▶ [Problem]: Set down the first line below and each line after it, ending with the one that holds "1. Si ha funcionado". Pictures do not belong in the copy.

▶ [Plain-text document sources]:
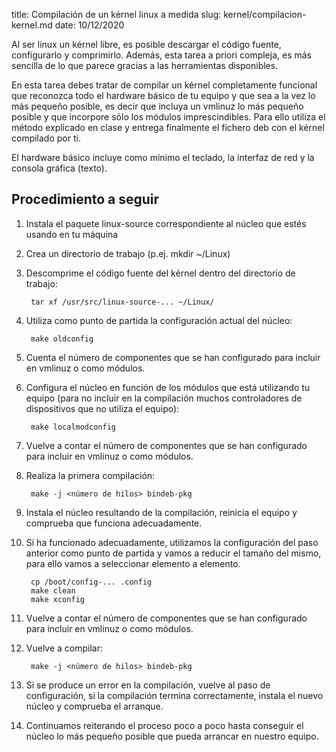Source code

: title: Compilación de un kérnel linux a medida
slug: kernel/compilacion-kernel.md
date: 10/12/2020

Al ser linux un kérnel libre, es posible descargar el código fuente,
configurarlo y comprimirlo. Además, esta tarea a priori compleja, es
más sencilla de lo que parece gracias a las herramientas disponibles.

En esta tarea debes tratar de compilar un kérnel completamente
funcional que reconozca todo el hardware básico de tu equipo y que sea
a la vez lo más pequeño posible, es decir que incluya un vmlinuz lo
más pequeño posible y que incorpore sólo los módulos
imprescindibles. Para ello utiliza el método explicado en clase y
entrega finalmente el fichero deb con el kérnel compilado por ti.

El hardware básico incluye como mínimo el teclado, la interfaz de red
y la consola gráfica (texto).

## Procedimiento a seguir

1. Instala el paquete linux-source correspondiente al núcleo que estés
   usando en tu máquina
1. Crea un directorio de trabajo (p.ej. mkdir ~/Linux)
1. Descomprime el código fuente del kérnel dentro del directorio de
   trabajo:
   
        tar xf /usr/src/linux-source-... ~/Linux/

1. Utiliza como punto de partida la configuración actual del núcleo:

        make oldconfig

1. Cuenta el número de componentes que se han configurado para incluir
   en vmlinuz o como módulos.

1. Configura el núcleo en función de los módulos que está utilizando
   tu equipo (para no incluir en la compilación muchos controladores
   de dispositivos que no utiliza el equipo):
   
        make localmodconfig

1. Vuelve a contar el número de componentes que se han configurado
   para incluir en vmlinuz o como módulos.

1. Realiza la primera compilación:

        make -j <número de hilos> bindeb-pkg

1. Instala el núcleo resultando de la compilación, reinicia el equipo
   y comprueba que funciona adecuadamente.
   
1. Si ha funcionado adecuadamente, utilizamos la configuración del
   paso anterior como punto de partida y vamos a reducir el tamaño del
   mismo, para ello vamos a seleccionar elemento a elemento.
   
        cp /boot/config-... .config
		make clean
		make xconfig

1. Vuelve a contar el número de componentes que se han configurado
   para incluir en vmlinuz o como módulos.

1. Vuelve a compilar:

		make -j <número de hilos> bindeb-pkg

1. Si se produce un error en la compilación, vuelve al paso de
   configuración, si la compilación termina correctamente, instala el
   nuevo núcleo y comprueba el arranque.
   
1. Continuamos reiterando el proceso poco a poco hasta conseguir el
   núcleo lo más pequeño posible que pueda arrancar en nuestro
   equipo.
   
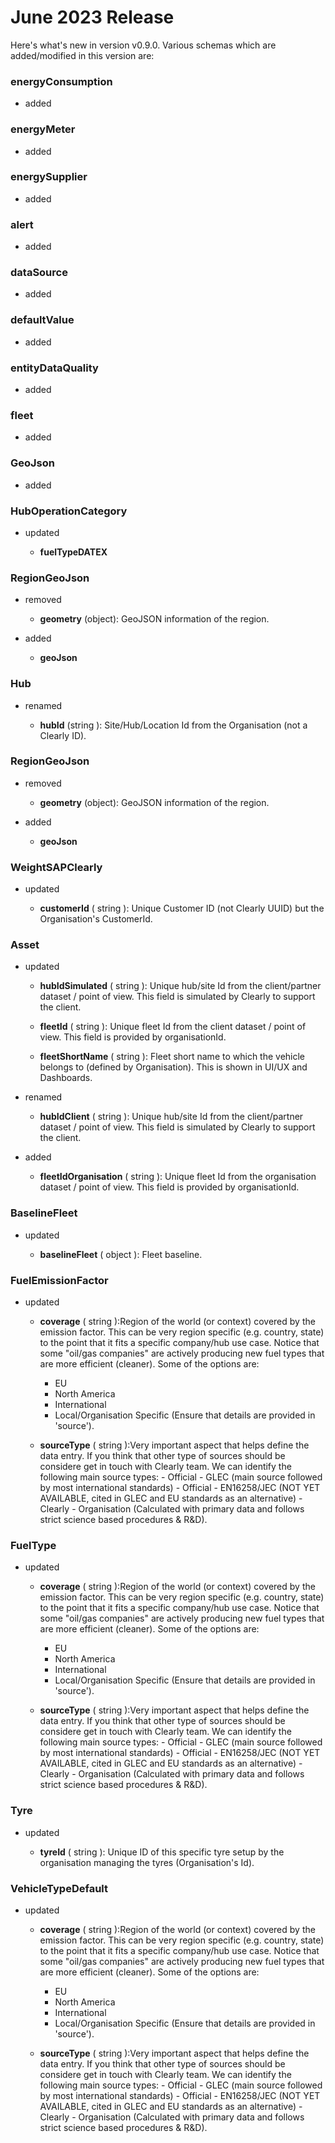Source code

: # June 2023 Release

Here's what's new in version v0.9.0. Various schemas which are added/modified in this version are:<br/>


### energyConsumption
- added<br/>
### energyMeter
- added<br/>
### energySupplier
- added<br/>
### alert
- added<br/>
### dataSource
- added<br/>
### defaultValue
- added<br/>
### entityDataQuality
- added<br/>
### fleet
- added<br/>
### GeoJson
- added<br/>


### HubOperationCategory

- updated<br/>

  - **fuelTypeDATEX**
### RegionGeoJson

- removed<br/>

  - **geometry** (object): GeoJSON information of the region.
- added<br/>

  - **geoJson**
### Hub

- renamed<br/>

  - **hubId** (string ): Site/Hub/Location Id from the Organisation (not a Clearly ID).

### RegionGeoJson

- removed<br/>

  - **geometry** (object): GeoJSON information of the region.

- added<br/>

  - **geoJson**

### WeightSAPClearly

- updated<br/>

  - **customerId** ( string ): Unique Customer ID (not Clearly UUID) but the Organisation's CustomerId.

### Asset

- updated<br/>

  - **hubIdSimulated** ( string ): Unique hub/site Id from the client/partner dataset / point of view. This field is simulated by Clearly to support the client.
  
  - **fleetId** ( string ): Unique fleet Id from the client dataset / point of view. This field is provided by organisationId.

  - **fleetShortName** ( string ):  Fleet short name to which the vehicle belongs to (defined by Organisation). This is shown in UI/UX and Dashboards.

- renamed<br/>

  - **hubIdClient** ( string ): Unique hub/site Id from the client/partner dataset / point of view. This field is simulated by Clearly to support the client.

- added<br/>

  - **fleetIdOrganisation** ( string ): Unique fleet Id from the organisation dataset / point of view. This field is provided by organisationId.
  
### BaselineFleet

- updated<br/>

  - **baselineFleet** ( object ): Fleet baseline.
 
### FuelEmissionFactor

- updated<br/>

  - **coverage** ( string ):Region of the world (or context) covered by the emission factor. This can be very region specific (e.g. country,
      state) to the point that it fits a specific company/hub use case. Notice that some "oil/gas companies" are actively
      producing new fuel types that are more efficient (cleaner). Some of the options are:
      - EU
      - North America
      - International
      - Local/Organisation Specific (Ensure that details are provided in 'source').

  - **sourceType** ( string ):Very important aspect that helps define the data entry. If you think that other type of sources should be
      considere get in touch with Clearly team. We can identify the following main source types:
        - Official - GLEC (main source followed by most international standards)
        - Official - EN16258/JEC (NOT YET AVAILABLE, cited in GLEC and EU standards as an alternative)
        - Clearly - Organisation (Calculated with primary data and follows strict science based procedures & R&D).
 
### FuelType

- updated<br/>

  - **coverage** ( string ):Region of the world (or context) covered by the emission factor. This can be very region specific (e.g. country,
      state) to the point that it fits a specific company/hub use case. Notice that some "oil/gas companies" are actively
      producing new fuel types that are more efficient (cleaner). Some of the options are:
      - EU
      - North America
      - International
      - Local/Organisation Specific (Ensure that details are provided in 'source').
 
  - **sourceType** ( string ):Very important aspect that helps define the data entry. If you think that other type of sources should be
      considere get in touch with Clearly team. We can identify the following main source types:
        - Official - GLEC (main source followed by most international standards)
        - Official - EN16258/JEC (NOT YET AVAILABLE, cited in GLEC and EU standards as an alternative)
        - Clearly - Organisation (Calculated with primary data and follows strict science based procedures & R&D).

### Tyre

- updated<br/>

  - **tyreId** ( string ): Unique ID of this specific tyre setup by the organisation managing the tyres (Organisation's Id).
  
### VehicleTypeDefault

- updated<br/>

  - **coverage** ( string ):Region of the world (or context) covered by the emission factor. This can be very region specific (e.g. country,
      state) to the point that it fits a specific company/hub use case. Notice that some "oil/gas companies" are actively
      producing new fuel types that are more efficient (cleaner). Some of the options are:
      - EU
      - North America
      - International
      - Local/Organisation Specific (Ensure that details are provided in 'source').
 
  - **sourceType** ( string ):Very important aspect that helps define the data entry. If you think that other type of sources should be
      considere get in touch with Clearly team. We can identify the following main source types:
        - Official - GLEC (main source followed by most international standards)
        - Official - EN16258/JEC (NOT YET AVAILABLE, cited in GLEC and EU standards as an alternative)
        - Clearly - Organisation (Calculated with primary data and follows strict science based procedures & R&D).
 

    
 
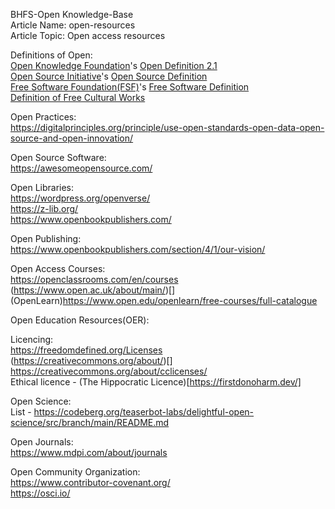BHFS-Open Knowledge-Base  
Article Name: open-resources  
Article Topic: Open access resources  

Definitions of Open:  
[Open Knowledge Foundation](https://okfn.org/)'s [Open Definition 2.1](https://opendefinition.org/od/2.1/en/)  
[Open Source Initiative](https://opensource.org/)'s [Open Source Definition](https://opensource.org/docs/osd)  
[Free Software Foundation(FSF)](https://www.gnu.org/)'s [Free Software Definition](https://www.gnu.org/philosophy/free-sw.html.en)  
[Definition of Free Cultural Works](https://freedomdefined.org/Definition)  

Open Practices:  
https://digitalprinciples.org/principle/use-open-standards-open-data-open-source-and-open-innovation/  

Open Source Software:  
https://awesomeopensource.com/  

Open Libraries:  
https://wordpress.org/openverse/  
https://z-lib.org/  
https://www.openbookpublishers.com/  

Open Publishing:  
https://www.openbookpublishers.com/section/4/1/our-vision/  

Open Access Courses:  
https://openclassrooms.com/en/courses  
(https://www.open.ac.uk/about/main/)[] (OpenLearn)https://www.open.edu/openlearn/free-courses/full-catalogue  

Open Education Resources(OER):  

Licencing:  
https://freedomdefined.org/Licenses  
(https://creativecommons.org/about/)[] https://creativecommons.org/about/cclicenses/  
Ethical licence - (The Hippocratic Licence)[https://firstdonoharm.dev/]  

Open Science:  
List - https://codeberg.org/teaserbot-labs/delightful-open-science/src/branch/main/README.md  

Open Journals:  
https://www.mdpi.com/about/journals  

Open Community Organization:  
https://www.contributor-covenant.org/  
https://osci.io/  

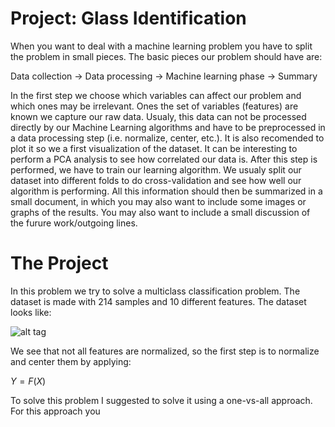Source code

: Project: Glass Identification
=============================

When you want to deal with a machine learning problem you have to split the problem in small pieces. The basic pieces our problem should have are:

Data collection			->			Data processing				->		Machine learning phase			-> 			Summary	

In the first step we choose which variables can affect our problem and which ones may be irrelevant. Ones the set of variables (features) are known we capture our raw data. Usualy, this data can not be processed directly by our Machine Learning algorithms and have to be preprocessed in a data processing step (i.e. normalize, center, etc.). It is also recomended to plot it so we a first visualization of the dataset. It can be interesting to perform a PCA analysis to see how correlated our data is.
After this step is performed, we have to train our learning algorithm. We usualy split our dataset into different folds to do cross-validation and see how well our algorithm is performing. All this information should then be summarized in a small document, in which you may also want to include some images or graphs of the results. You may also want to include a small discussion of the furure work/outgoing lines.

The Project
===========

In this problem we try to solve a multiclass classification problem. The dataset is made with 214 samples and 10 different features. The dataset looks like:

![alt tag](http://url/to/img.png)

We see that not all features are normalized, so the first step is to normalize and center them by applying:

$Y=F(X)$

 To solve this problem I suggested to solve it using a one-vs-all approach. For this approach you 


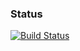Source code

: ### Status
[![Build Status](https://travis-ci.org/Koziar/CI_Maven_Travis_Exam8.svg?branch=master)](https://travis-ci.org/Koziar/CI_Maven_Travis_Exam8)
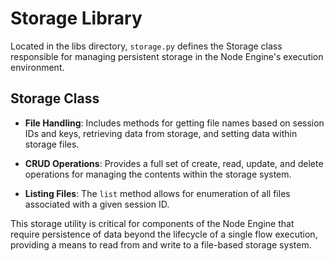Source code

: # Storage Library

Located in the libs directory, `storage.py` defines the Storage class responsible for managing persistent storage in the Node Engine's execution environment.

## Storage Class

- **File Handling**: Includes methods for getting file names based on session IDs and keys, retrieving data from storage, and setting data within storage files.

- **CRUD Operations**: Provides a full set of create, read, update, and delete operations for managing the contents within the storage system.

- **Listing Files**: The `list` method allows for enumeration of all files associated with a given session ID.

This storage utility is critical for components of the Node Engine that require persistence of data beyond the lifecycle of a single flow execution, providing a means to read from and write to a file-based storage system.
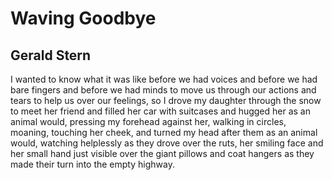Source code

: # Waving Goodbye
## Gerald Stern
I wanted to know what it was like before we
had voices and before we had bare fingers and before we
had minds to move us through our actions
and tears to help us over our feelings,
so I drove my daughter through the snow to meet her friend
and filled her car with suitcases and hugged her
as an animal would, pressing my forehead against her,
walking in circles, moaning, touching her cheek,
and turned my head after them as an animal would,
watching helplessly as they drove over the ruts,
her smiling face and her small hand just visible
over the giant pillows and coat hangers
as they made their turn into the empty highway.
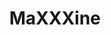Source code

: ---
title: "MaXXXine"
year: 2024
rating: 2
stars: "★★"
rewatched: false
permalink: "maxxxine"
watched_on: 2024-08-04
---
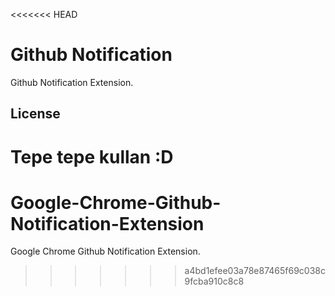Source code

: <<<<<<< HEAD
# Github Notification

Github Notification Extension.

## License

Tepe tepe kullan :D
=======
# Google-Chrome-Github-Notification-Extension
Google Chrome Github Notification Extension.
>>>>>>> a4bd1efee03a78e87465f69c038c9fcba910c8c8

▶ [Solution]:
Source code

: title: Compilación de un kérnel linux a medida
slug: kernel/compilacion-kernel.md
date: 10/12/2020

Al ser linux un kérnel libre, es posible descargar el código fuente,
configurarlo y comprimirlo. Además, esta tarea a priori compleja, es
más sencilla de lo que parece gracias a las herramientas disponibles.

En esta tarea debes tratar de compilar un kérnel completamente
funcional que reconozca todo el hardware básico de tu equipo y que sea
a la vez lo más pequeño posible, es decir que incluya un vmlinuz lo
más pequeño posible y que incorpore sólo los módulos
imprescindibles. Para ello utiliza el método explicado en clase y
entrega finalmente el fichero deb con el kérnel compilado por ti.

El hardware básico incluye como mínimo el teclado, la interfaz de red
y la consola gráfica (texto).

## Procedimiento a seguir

1. Instala el paquete linux-source correspondiente al núcleo que estés
   usando en tu máquina
1. Crea un directorio de trabajo (p.ej. mkdir ~/Linux)
1. Descomprime el código fuente del kérnel dentro del directorio de
   trabajo:
   
        tar xf /usr/src/linux-source-... ~/Linux/

1. Utiliza como punto de partida la configuración actual del núcleo:

        make oldconfig

1. Cuenta el número de componentes que se han configurado para incluir
   en vmlinuz o como módulos.

1. Configura el núcleo en función de los módulos que está utilizando
   tu equipo (para no incluir en la compilación muchos controladores
   de dispositivos que no utiliza el equipo):
   
        make localmodconfig

1. Vuelve a contar el número de componentes que se han configurado
   para incluir en vmlinuz o como módulos.

1. Realiza la primera compilación:

        make -j <número de hilos> bindeb-pkg

1. Instala el núcleo resultando de la compilación, reinicia el equipo
   y comprueba que funciona adecuadamente.
   
1. Si ha funcionado adecuadamente, utilizamos la configuración del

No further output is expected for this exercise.